ESPE2015 Poster Category 2 Fat (64 abstracts)
aUCL Institute of Child Health, London, UK; bGreat Ormond Street Hospital for Children NHS Foundation Trust, London, UK
Background: Hypothalamic obesity (HyOb) is a syndrome of inexorable, treatment-resistant obesity seen after congenital (e.g. septo-optic dysplasia (SOD)) or acquired (e.g. tumour-related) hypothalamic damage, often co-existing with hyperphagia, panhypopituitarism, autism, sleep, and temperature dysregulation. Its pathophysiology is poorly understood but hyperphagia and excess caloric intake may be less important than previously thought.
Objective and hypotheses: To determine the frequency of hyperphagia and its association with hyperinsulinaemia in HyOb in comparison to common obesity.
Method: Multiway case-control comparison of Dykens Hyperphagia Questionnaire Scores (DHQS), 2-h oral glucose tolerance test (OGTT)-stimulated plasma glucose and insulin indices in 49 obese (SOD 14, hypothalamic tumours 15, and common obesity 20) vs 29 lean (SOD 13, hypothalamic tumours 3, and controls 13) children.
Results: Patients were of median age 12.0 years (range 2.519.6, 50% females), with a median BMI +2.8 (+2.0 to +3.8) and +0.8 (−2.9 to +1.9) SDS in obese and lean groups, respectively, with no significant differences between SOD, tumour or control subgroups. DHQS and insulin-related indices were similar between patients with HyOb and common obesity (P>0.05). Of the DHQS sub-scores, only hyperphagic drive was correlated with BMI SDS (Spearmans ρ=0.292, P<0.05), whilst Hyperphagic Drive, overall DHQS and BMI SDS correlated with fasting insulin, HOMA-IR, and the Matsuda index (all P≤0.01). 5/38 obese patients (13.2%) fulfilled WHO criteria for impaired glucose tolerance (IGT), whilst one tumour survivor (2.6%) had frank type 2 diabetes (T2DM). Autism (P=0.001), learning difficulties (P<0.05), and sleep disturbances (P<0.001) were frequent in SOD and tumour patients but were not significantly associated with DHQS or BMI SDS.
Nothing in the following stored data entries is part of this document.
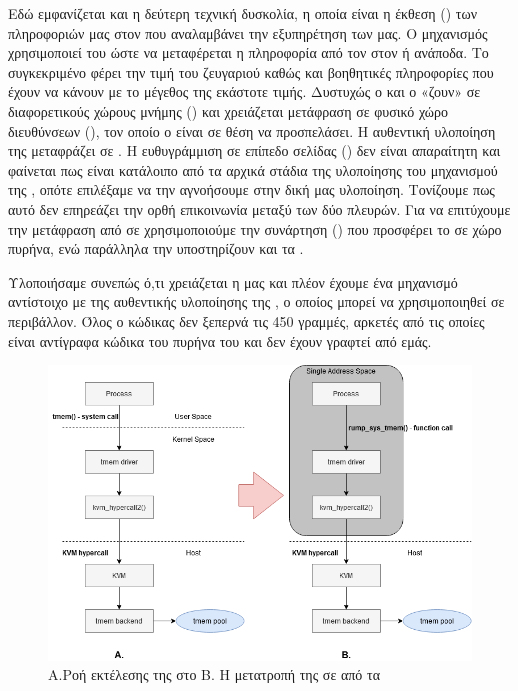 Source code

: Εδώ εμφανίζεται και η δεύτερη τεχνική δυσκολία, η οποία
είναι η έκθεση () των πληροφοριών μας στον  που
αναλαμβάνει την εξυπηρέτηση των  μας. O μηχανισμός
 χρησιμοποιεί  του  ώστε να
μεταφέρεται η πληροφορία από τον  στον  ή ανάποδα.
Το συγκεκριμένο  φέρει την τιμή του ζευγαριού 
καθώς και βοηθητικές πληροφορίες που έχουν να κάνουν με το μέγεθος
της εκάστοτε τιμής. Δυστυχώς ο  και ο  «ζουν» σε
διαφορετικούς χώρους μνήμης () και χρειάζεται μετάφραση
σε φυσικό χώρο διευθύνσεων (), τον οποίο
ο  είναι σε θέση να προσπελάσει. Η αυθεντική υλοποίηση της 
μεταφράζει  σε . Η
ευθυγράμμιση σε επίπεδο σελίδας () δεν είναι
απαραίτητη και φαίνεται πως είναι κατάλοιπο από τα αρχικά στάδια
της υλοποίησης του μηχανισμού της , οπότε επιλέξαμε να την
αγνοήσουμε στην δική μας υλοποίηση. Τονίζουμε πως αυτό δεν επηρεάζει την ορθή
επικοινωνία μεταξύ των δύο πλευρών. Για να επιτύχουμε την μετάφραση από
 σε  χρησιμοποιούμε την
συνάρτηση () που προσφέρει το  σε χώρο πυρήνα,
ενώ παράλληλα την υποστηρίζουν και τα .
\newline

Υλοποιήσαμε συνεπώς ό,τι χρειάζεται η  μας και
πλέον έχουμε ένα μηχανισμό αντίστοιχο με της αυθεντικής υλοποίησης
της , ο οποίος μπορεί να χρησιμοποιηθεί σε 
περιβάλλον. Όλος ο κώδικας δεν ξεπερνά τις 450 γραμμές,
αρκετές από τις οποίες είναι αντίγραφα κώδικα του πυρήνα
του  και δεν έχουν γραφτεί από εμάς.

\begin{figure}[h]
  \includegraphics[width=\textwidth]{pictures/syscallFlow.png}
  \caption{Α.Ροή εκτέλεσης της  στο 
   Β. H μετατροπή της σε  από τα }
  \label{fig:syscallFlow}
\end{figure}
Conclusion: Hyperphagia is not, as commonly perceived, unique to HyOb or the hypothalamic syndrome, but its presence increases BMI and insulin insensitivity. Hyperinsulinaemia per se does not explain the pathophysiology and treatment-resistance of HyOb. IGT and T2DM are becoming increasingly prevalent in children with obesity from any cause.
Funding: This work was supported by the BUPA Cromwell Hospital (grant number 1DAAG), Great Ormond Street Hospital Childrens Charity (grant number 1DAAJ), Great Ormond Street Hospital Biomedical Research Centre (grant number 1DAAN), and the British Society of Paediatric Endocrinology (grant number 1DAAP).